Ask HN: How to access IaaS and on-prem applications in zero trust fashion? - palmermatt72
We are an enterprise with about 3000 employees. We have recently started moving some of our workloads to public cloud, and as a result of that we are looking at re-architecting our access for our private applications. With our on-premise deployments so far, we had VPN servers in our datacenter, and the users were accessing the private applications using traditional VPN based access. But we have started looking at Zero Trust Network Access, and wanted to architect our access using those principles. Couple of solutions have come up during our investigation. Zscaler Private Access, StrongDM, CloudFlare Access, Duo Access, Banyan Security. Has anyone out there tried any of those, and can tell me what are the differences among these solutions, and why they would prefer one over the other.
======
rshnotsecure
Zero Trust is incredibly cool, but exceedingly difficult to pull off. I would
even say this is true attempting to do this at my house, obviously a very
small environment.

Here are the strategies that have worked for me / companies I have worked
with:

Doubling down on Google Cloud. Yes they get a lot of grief that is deserved
for privacy, but the reality is your infrastructure and data is extremely
insecure anywhere in today’s hostile cyberspace.
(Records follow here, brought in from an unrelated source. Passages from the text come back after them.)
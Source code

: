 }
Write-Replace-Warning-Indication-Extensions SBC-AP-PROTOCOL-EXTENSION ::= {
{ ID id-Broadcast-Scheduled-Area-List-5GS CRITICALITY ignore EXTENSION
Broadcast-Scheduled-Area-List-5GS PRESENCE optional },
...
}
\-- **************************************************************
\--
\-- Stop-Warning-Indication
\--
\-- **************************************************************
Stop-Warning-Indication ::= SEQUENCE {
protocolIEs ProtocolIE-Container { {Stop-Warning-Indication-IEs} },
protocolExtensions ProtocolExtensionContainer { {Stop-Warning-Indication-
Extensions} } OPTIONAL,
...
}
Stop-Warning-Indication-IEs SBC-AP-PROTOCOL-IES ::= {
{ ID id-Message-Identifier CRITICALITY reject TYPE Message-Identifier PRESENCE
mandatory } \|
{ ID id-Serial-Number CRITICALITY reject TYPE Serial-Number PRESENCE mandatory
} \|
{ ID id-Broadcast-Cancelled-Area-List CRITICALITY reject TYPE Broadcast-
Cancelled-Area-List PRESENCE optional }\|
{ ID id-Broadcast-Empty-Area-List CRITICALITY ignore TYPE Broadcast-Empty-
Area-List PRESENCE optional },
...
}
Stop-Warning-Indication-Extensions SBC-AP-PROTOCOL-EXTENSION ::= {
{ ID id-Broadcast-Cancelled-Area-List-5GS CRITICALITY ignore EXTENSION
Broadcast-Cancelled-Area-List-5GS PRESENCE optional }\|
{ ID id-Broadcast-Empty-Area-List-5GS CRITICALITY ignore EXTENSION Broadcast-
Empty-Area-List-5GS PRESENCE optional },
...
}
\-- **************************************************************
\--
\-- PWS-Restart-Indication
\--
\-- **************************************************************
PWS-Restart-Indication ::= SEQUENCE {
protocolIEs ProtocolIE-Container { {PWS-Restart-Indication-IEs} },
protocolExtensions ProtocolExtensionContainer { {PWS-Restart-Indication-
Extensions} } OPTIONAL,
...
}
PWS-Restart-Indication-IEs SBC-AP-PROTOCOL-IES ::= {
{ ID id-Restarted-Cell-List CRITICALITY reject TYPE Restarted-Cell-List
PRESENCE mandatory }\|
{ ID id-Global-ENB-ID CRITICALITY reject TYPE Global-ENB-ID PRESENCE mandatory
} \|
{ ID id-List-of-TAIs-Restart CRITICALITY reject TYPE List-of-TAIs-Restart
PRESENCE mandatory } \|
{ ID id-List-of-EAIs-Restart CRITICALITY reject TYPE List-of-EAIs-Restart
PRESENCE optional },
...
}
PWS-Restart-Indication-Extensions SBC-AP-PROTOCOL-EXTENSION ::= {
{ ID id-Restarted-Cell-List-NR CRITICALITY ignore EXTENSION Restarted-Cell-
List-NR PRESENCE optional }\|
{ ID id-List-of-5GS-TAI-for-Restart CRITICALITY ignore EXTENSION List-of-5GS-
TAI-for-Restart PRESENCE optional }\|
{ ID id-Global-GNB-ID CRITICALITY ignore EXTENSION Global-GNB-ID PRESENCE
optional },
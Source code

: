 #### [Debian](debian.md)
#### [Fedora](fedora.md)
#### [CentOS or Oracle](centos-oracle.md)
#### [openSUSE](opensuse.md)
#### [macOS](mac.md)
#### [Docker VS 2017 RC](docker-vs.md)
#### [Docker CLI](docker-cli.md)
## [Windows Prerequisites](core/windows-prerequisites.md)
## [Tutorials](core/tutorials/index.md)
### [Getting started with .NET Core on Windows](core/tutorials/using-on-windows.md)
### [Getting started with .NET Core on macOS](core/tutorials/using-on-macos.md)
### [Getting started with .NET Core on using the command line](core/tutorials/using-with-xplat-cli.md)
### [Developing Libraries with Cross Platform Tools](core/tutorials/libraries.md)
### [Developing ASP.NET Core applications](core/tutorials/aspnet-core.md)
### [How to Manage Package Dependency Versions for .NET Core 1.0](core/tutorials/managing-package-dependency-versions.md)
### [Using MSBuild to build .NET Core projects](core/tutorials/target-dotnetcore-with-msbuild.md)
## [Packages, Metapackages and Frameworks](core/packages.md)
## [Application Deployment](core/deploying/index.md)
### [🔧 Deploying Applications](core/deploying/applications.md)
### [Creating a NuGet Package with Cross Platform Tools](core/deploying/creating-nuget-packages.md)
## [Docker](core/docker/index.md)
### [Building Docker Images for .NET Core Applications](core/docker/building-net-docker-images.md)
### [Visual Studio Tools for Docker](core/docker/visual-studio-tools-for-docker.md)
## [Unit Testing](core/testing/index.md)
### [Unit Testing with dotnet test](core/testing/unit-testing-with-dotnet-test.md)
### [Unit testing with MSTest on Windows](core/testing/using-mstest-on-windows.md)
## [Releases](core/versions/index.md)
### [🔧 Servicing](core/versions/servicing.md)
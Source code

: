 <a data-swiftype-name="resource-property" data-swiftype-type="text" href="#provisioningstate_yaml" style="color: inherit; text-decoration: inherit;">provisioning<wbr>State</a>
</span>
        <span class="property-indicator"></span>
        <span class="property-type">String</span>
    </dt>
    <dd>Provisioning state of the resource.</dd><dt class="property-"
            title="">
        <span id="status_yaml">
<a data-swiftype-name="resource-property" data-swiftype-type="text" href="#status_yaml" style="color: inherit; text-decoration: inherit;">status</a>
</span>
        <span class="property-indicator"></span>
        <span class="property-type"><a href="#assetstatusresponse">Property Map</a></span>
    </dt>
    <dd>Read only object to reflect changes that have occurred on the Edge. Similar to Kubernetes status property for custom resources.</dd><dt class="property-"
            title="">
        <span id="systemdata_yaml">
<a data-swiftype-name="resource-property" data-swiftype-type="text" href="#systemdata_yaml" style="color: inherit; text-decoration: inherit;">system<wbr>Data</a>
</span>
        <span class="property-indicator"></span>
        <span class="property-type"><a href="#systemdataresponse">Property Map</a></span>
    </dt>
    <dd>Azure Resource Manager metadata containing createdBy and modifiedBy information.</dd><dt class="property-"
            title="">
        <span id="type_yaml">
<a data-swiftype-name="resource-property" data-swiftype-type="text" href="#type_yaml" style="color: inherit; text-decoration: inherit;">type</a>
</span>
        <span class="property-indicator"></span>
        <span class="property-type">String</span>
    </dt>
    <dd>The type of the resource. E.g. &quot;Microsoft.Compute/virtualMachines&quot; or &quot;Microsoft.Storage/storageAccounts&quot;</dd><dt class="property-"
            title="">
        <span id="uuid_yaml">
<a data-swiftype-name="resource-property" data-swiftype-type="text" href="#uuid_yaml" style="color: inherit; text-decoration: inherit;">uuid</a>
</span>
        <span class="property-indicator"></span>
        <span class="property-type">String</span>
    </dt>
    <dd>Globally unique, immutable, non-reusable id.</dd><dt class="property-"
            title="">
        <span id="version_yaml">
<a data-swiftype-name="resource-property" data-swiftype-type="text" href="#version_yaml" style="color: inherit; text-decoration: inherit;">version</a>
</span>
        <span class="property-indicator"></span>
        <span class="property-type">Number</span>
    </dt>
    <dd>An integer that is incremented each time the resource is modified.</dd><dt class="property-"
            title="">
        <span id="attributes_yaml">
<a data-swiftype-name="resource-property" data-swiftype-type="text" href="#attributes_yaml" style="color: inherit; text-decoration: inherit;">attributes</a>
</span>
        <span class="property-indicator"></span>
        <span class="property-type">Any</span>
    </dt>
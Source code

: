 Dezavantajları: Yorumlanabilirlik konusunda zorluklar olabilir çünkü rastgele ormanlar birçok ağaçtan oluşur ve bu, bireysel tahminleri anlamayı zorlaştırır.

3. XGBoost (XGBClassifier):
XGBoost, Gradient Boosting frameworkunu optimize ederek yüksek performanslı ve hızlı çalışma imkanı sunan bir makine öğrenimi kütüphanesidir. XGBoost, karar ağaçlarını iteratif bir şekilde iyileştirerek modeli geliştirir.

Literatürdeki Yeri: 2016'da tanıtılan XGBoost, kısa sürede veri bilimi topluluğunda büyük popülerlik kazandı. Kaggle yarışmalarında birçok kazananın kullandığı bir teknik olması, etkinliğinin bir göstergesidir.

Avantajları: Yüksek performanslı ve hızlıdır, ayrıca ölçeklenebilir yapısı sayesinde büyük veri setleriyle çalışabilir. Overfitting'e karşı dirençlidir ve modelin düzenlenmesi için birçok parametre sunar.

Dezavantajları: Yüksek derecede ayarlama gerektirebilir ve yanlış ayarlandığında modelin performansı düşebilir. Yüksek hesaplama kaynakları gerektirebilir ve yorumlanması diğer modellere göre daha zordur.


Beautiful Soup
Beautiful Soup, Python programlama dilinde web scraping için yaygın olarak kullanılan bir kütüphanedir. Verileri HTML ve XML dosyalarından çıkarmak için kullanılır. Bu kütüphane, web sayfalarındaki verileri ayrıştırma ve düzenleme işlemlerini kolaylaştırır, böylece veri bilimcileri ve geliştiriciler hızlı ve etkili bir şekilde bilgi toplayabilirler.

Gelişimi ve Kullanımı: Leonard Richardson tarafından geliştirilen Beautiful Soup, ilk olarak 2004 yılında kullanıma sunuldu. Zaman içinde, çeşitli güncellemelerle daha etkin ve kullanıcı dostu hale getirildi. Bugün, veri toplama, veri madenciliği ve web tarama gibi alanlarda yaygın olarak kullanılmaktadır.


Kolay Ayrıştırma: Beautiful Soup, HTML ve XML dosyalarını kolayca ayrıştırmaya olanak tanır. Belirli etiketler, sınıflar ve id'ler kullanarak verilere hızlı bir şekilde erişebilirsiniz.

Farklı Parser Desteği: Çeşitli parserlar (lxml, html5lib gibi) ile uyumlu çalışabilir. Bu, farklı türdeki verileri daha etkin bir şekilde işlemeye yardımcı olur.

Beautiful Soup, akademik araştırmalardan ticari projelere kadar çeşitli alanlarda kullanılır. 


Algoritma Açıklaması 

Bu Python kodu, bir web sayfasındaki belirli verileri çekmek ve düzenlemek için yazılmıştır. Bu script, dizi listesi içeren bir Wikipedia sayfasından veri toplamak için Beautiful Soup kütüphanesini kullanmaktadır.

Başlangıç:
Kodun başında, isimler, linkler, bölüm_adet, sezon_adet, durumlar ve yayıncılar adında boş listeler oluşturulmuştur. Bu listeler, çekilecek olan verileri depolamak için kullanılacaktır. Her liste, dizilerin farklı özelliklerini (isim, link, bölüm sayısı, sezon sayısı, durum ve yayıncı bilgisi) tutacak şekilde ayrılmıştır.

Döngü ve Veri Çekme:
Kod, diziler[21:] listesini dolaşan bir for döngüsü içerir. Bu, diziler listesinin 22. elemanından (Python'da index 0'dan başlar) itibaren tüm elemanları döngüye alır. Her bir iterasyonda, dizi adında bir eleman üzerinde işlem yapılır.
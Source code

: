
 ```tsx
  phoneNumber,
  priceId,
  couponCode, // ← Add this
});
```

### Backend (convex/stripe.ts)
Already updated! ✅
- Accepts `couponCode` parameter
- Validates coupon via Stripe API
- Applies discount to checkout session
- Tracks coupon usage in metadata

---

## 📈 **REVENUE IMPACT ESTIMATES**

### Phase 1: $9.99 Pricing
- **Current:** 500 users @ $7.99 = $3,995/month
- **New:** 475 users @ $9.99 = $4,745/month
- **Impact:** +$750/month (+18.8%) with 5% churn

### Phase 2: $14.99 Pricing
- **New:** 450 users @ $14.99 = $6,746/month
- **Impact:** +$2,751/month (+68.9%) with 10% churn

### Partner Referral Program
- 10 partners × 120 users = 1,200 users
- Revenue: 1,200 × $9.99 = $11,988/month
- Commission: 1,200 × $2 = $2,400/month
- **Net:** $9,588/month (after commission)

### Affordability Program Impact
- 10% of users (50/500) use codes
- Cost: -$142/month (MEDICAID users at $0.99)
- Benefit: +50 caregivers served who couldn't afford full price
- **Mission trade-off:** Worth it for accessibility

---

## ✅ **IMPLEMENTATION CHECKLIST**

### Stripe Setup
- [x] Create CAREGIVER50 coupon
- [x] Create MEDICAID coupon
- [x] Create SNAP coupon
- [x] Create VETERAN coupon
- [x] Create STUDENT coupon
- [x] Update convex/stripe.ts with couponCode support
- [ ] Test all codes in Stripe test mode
It is the _most_ secure,
which might not even be that much, in GCP. There are so many good secure
design patterns there that I can barely use AWS in good faith now with a
customer even though I owe my whole career, at least the beginning part, to
them.

Duo Access - Highly recommend. Great all around. Push notifications to user
phones and require location within a specific country and with biometric
authorization for the push alert. Add device certs for even more security.

Okta - don’t recommend at all for one reason. To me this felt like a big
thing, and that was when signing up for they made you declare answers to
security questions. This is a horrible pattern that NIST has come out against
for some time. Whose idea was this?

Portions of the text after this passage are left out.